In an era of corporate failure - this book points out what did work in the last twenty years. The data and conclusions that Collins draws about Level 5 leaders is excellent. This is a very solid work and is entertaining as well.

Joseph Dworak

Rating: 5 stars
Summary: clear, realistic, and inspiring
Review: This is a great biz book: it is eminently practical, beautifully written, and in my own investigations I have seen exactly what the author is talking about. Stories are also interwoven in the book is a useful and interesting, indeed fascinating, way and greatly add to the text rather act as filler. Indeed, this is one of the few biz books I know that is worth reading all the way through, whereas most can be digested solely from reading the cover blurbs or at most the first chapter.

Simply put, Collins et al advocate putting the right people in the right place ("on the bus"), then carefully developing a simple and utterly clear vision of where to go ("hedgehog concept"), and finally to make incremental steps that add up into major breakthroughs ("moving the flywheel"). Time and again, I have seen this pattern in the great companies that I have been in, from China and Italy to the US: you get a great leader who is tough yet fair and self-effacing, who develops a common vision through trial and error, and then people join in of their own accord and work extremely hard to realize their common vision. This book offers a framework to analyse these ideas systematically and I will use it for years to come.

Highly recommended. However common-sensical this all may sound, everyone can learn from this, particularly in the detailed stories, but also in the lists of ideas.

Rating: 5 stars
Summary: a very compelling management book
Review: Good to Great provides valuable insights into what has made certain companies great. I appreciated the scientific approach taken by Jim Collins and his team. They obviously spent an enormous amount of time gathering data to support their conclusions. This book has given me a lot to think about in terms of how I run my business,

Rating: 5 stars
Summary: The title says it all . . . Great!
Review: This is one of the best business books I have read in the past couple years. I highly recommend it for anyone interested in business.

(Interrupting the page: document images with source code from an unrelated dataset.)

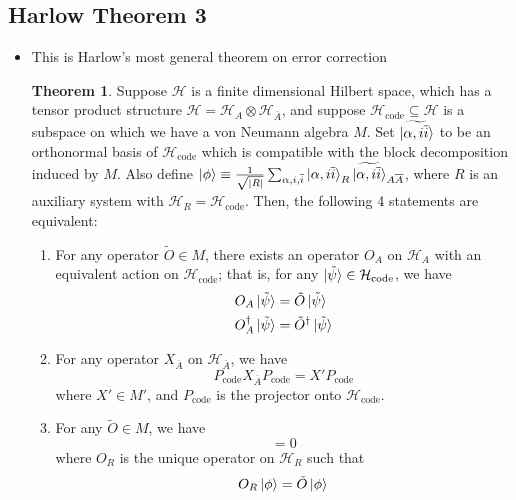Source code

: \documentclass[12pt,a4paper]{article}
\numberwithin{equation}{section}
\newcommand{\Pc}{P_{\text{code}}}
\newcommand{\Hcode}{\mathcal{H}_{\text{code}}}
\newcommand{\ol}[1]{\overline{#1}}
\theoremstyle{definition}
\theoremstyle{theorem}
\newtheorem{theorem}{Theorem}[section]
\theoremstyle{example}
\begin{document}
	\subsection{Harlow Theorem 3}
	\begin{itemize}
		\item This is Harlow's most general theorem on error correction
		\begin{theorem}
			Suppose $\mathcal{H}$ is a finite dimensional Hilbert space, which has a tensor product structure $\mathcal{H}=\mathcal{H}_{A}\otimes\mathcal{H}_{\ol{A}}$, and suppose $\Hcode\subseteq\mathcal{H}$ is a subspace on which we have a von Neumann algebra $M$. Set $\ket{\widetilde{\alpha,i\ol{i}}}$ to be an orthonormal basis of $\Hcode$ which is compatible with the block decomposition induced by $M$. Also define $\ket{\phi}\equiv\frac{1}{\sqrt{|R|}}\sum_{\alpha,i,\ol{i}}\ket{\alpha,i\ol{i}}_{R}\ket{\widetilde{\alpha, i\ol{i}}}_{A\ol{A}}$, where $R$ is an auxiliary system with $\mathcal{H}_{R}=\Hcode$. Then, the following 4 statements are equivalent:
			\begin{enumerate}
				\item For any operator $\tilde{O}\in M$, there exists an operator $O_{A}$ on $\mathcal{H}_{A}$ with an equivalent action on $\Hcode$; that is, for any $\ket{\tilde{\psi}}\in\Hcode$, we have
				\begin{equation}
					\begin{aligned}
						O_{A}\ket{\tilde{\psi}}&=\tilde{O}\ket{\tilde{\psi}}\\
						O_{A}^{\dagger}\ket{\tilde{\psi}}&=\tilde{O}^{\dagger}\ket{\tilde{\psi}}
					\end{aligned}
				\end{equation}
				\item For any operator $X_{\ol{A}}$ on $\mathcal{H}_{\ol{A}}$, we have
				\begin{equation}
					\Pc X_{\ol{A}}\Pc=X'\Pc
				\end{equation}
				where $X'\in M'$, and $\Pc$ is the projector onto $\Hcode$.
				\item For any $\tilde{O}\in M$, we have
				\begin{equation}
					[O_{R},\rho_{R\ol{A}}(\phi)]=0
				\end{equation}
				where $O_{R}$ is the unique operator on $\mathcal{H}_{R}$ such that
				\begin{equation}
					\begin{aligned}
						O_{R}\ket{\phi}&=\tilde{O}\ket{\phi}\\

\end{aligned}
\end{equation}
\end{enumerate}
\end{theorem}
\end{itemize}
\end{document}
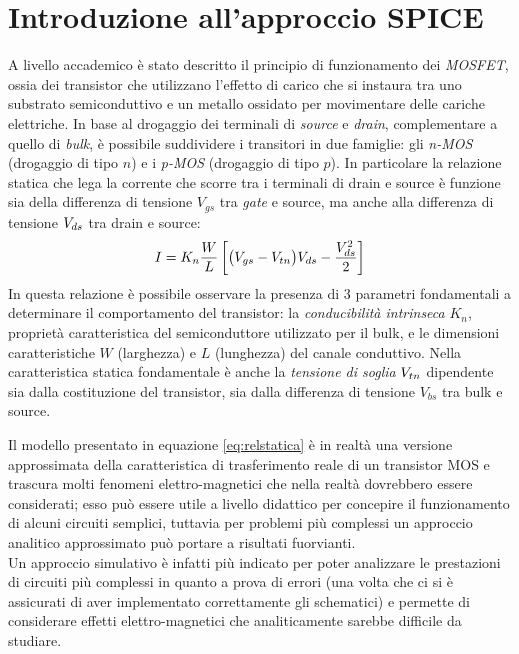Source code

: \chapter{Introduzione all'approccio SPICE}
	
	A livello accademico è stato descritto il principio di funzionamento dei \textit{MOSFET}, ossia dei transistor che utilizzano l'effetto di carico che si instaura tra uno substrato semiconduttivo e un metallo ossidato per movimentare delle cariche elettriche. In base al drogaggio dei terminali di \textit{source} e \textit{drain}, complementare a quello di \textit{bulk}, è possibile suddividere i transitori in due famiglie: gli \textit{n-MOS} (drogaggio di tipo $n$) e i \textit{p-MOS} (drogaggio di tipo $p$). In particolare la relazione statica che lega la corrente che scorre tra i terminali di drain e source è funzione sia della differenza di tensione $V_{gs}$ tra \textit{gate} e source, ma anche alla differenza di tensione $V_{ds}$ tra drain e source:
	\begin{equation} \label{eq:relstatica}
		I = K_n \frac W L \left[ \big(V_{gs} - V_{tn}\big)V_{ds} - \frac{V_{ds}^2}{2} \right]
	\end{equation} 
	In questa relazione è possibile osservare la presenza di 3 parametri fondamentali a determinare il comportamento del transistor: la \textit{conducibilità intrinseca} $K_n$, proprietà caratteristica del semiconduttore utilizzato per il bulk, e le dimensioni caratteristiche $W$ (larghezza) e $L$ (lunghezza) del canale conduttivo. Nella caratteristica statica fondamentale è anche la \textit{tensione di soglia} $V_{tn}$ dipendente sia dalla costituzione del transistor, sia dalla differenza di tensione $V_{bs}$ tra bulk e source. 
	
	Il modello presentato in equazione \ref{eq:relstatica} è in realtà una versione approssimata della caratteristica di trasferimento reale di un transistor MOS e trascura molti fenomeni elettro-magnetici che nella realtà dovrebbero essere considerati; esso può essere utile a livello didattico per concepire il funzionamento di alcuni circuiti semplici, tuttavia per problemi più complessi un approccio analitico approssimato può portare a risultati fuorvianti. \\
	Un approccio simulativo è infatti più indicato per poter analizzare le prestazioni di circuiti più complessi in quanto a prova di errori (una volta che ci si è assicurati di aver implementato correttamente gli schematici) e permette di considerare effetti elettro-magnetici che analiticamente sarebbe difficile da studiare.
	
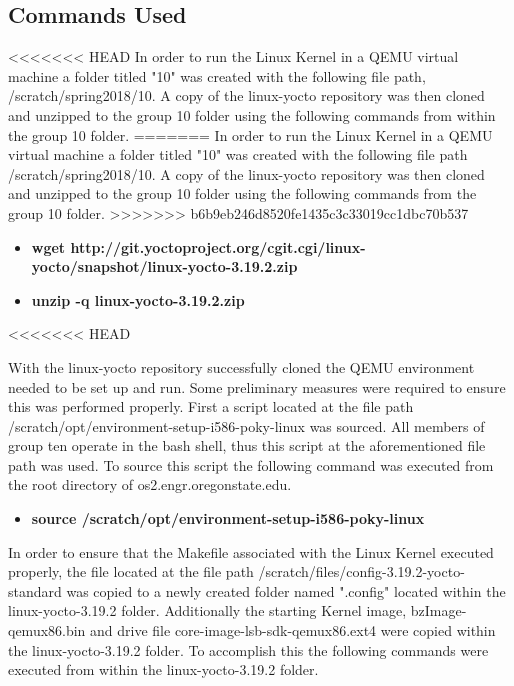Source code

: \documentclass[10pt,onecolumn,draftclsnofoot]{IEEEtran} %
\begin{document}
\newpage
\begin{singlespace}
\section{\bf  Commands Used}

<<<<<<< HEAD
  \normalfont \indent In order to run the Linux Kernel in a QEMU virtual machine a folder titled "10" was created with the following file path, /scratch/spring2018/10. A copy of the linux-yocto repository was then cloned and unzipped to the group 10 folder using the following commands from within the group 10 folder.
=======
  \normalfont \indent In order to run the Linux Kernel in a QEMU virtual machine a folder titled "10" was created with the following file path /scratch/spring2018/10. A copy of the linux-yocto repository was then cloned and unzipped to the group 10 folder using the following commands from the group 10 folder.
\hfill\break
>>>>>>> b6b9eb246d8520fe1435c3c33019cc1dbc70b537

  \begin{itemize}
    \item \textbf{wget http://git.yoctoproject.org/cgit.cgi/linux-yocto/snapshot/linux-yocto-3.19.2.zip }
    \item \textbf{unzip -q linux-yocto-3.19.2.zip}
  \end{itemize}
<<<<<<< HEAD

  \normalfont \indent With the linux-yocto repository successfully cloned the QEMU environment needed to be set up and run. Some preliminary measures were required to ensure this was performed properly. First a script located at the file path /scratch/opt/environment-setup-i586-poky-linux was sourced. All members of group ten operate in the bash shell, thus this script at the aforementioned file path was used. To source this script the following command was executed from the root directory of os2.engr.oregonstate.edu.

  \begin{itemize}
    \item \textbf{source /scratch/opt/environment-setup-i586-poky-linux}
  \end{itemize}
  \normalfont \indent In order to ensure that the Makefile associated with the Linux Kernel executed properly, the file located at the file path /scratch/files/config-3.19.2-yocto-standard was copied to a newly created folder named ".config" located within the linux-yocto-3.19.2 folder. Additionally the starting Kernel image, bzImage-qemux86.bin and drive file core-image-lsb-sdk-qemux86.ext4 were copied within the linux-yocto-3.19.2 folder. To accomplish this the following commands were executed from within the linux-yocto-3.19.2 folder.


\end{singlespace}
\end{document}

Jim Collins shares a great deal of well-thought-out research in a readable, easy-to-understand way. I was particularly fascinated by his concept of Level Five Leadership, which seems to run counter to the idea that the best CEO is brash, arrogant, famous and egotistical - all traits our society seems to favor in top managers today (hello Enron, Tyco, et al.).

There were several other concepts I particularly liked -- his ideas of the "fly wheel," "the stop doing list" and "finding what drives your economic engine," which I have spent some time actually doing in my own small business. One downside to the book - I found at times that Collins' values and ideas about effective leadership color his interpretation of the data presented, even though he explicitly states in the first few pages that pains were taken to present only objective evidence. However, this never prevented me from truly enjoying the book.

In fact, I liked this book so much that I recommended it to a number of friends and colleagues . . . they loved it too.

Rating: 5 stars
Summary: Against the Grain...
Review: For years, in fact perhaps decades, men with their Gillette razors have been shaving towards the grain, and in the same up-down motion. But with the advent of the Mach3, we can now shave against the grain, for a smoother, cleaner shave. Equally important, with this book, men and women everywhere can quickly dispel the ever present myths which advocate a management view of "the next big thing" , technological innovation, or radical corporate fads.

Good to Great, isn't about any of those things. It's a plain look at what makes companies transform from mediocre to greatness. Collins and his team argue that good is the enemy of great and the path to great is one which involves no gimmicks, fads or radical changes. Their findings are those of common sense. Great management, great processes, and great products create great companies.

Unlike the follow the grain tendencies of the last 20 years, Collins and his team argue that one must shave against the grain and against the buildup of mediocrity to achieve greatness. They profile over a dozen companies that made this jump and they tell each and every one of us how to manage or create a similar jump.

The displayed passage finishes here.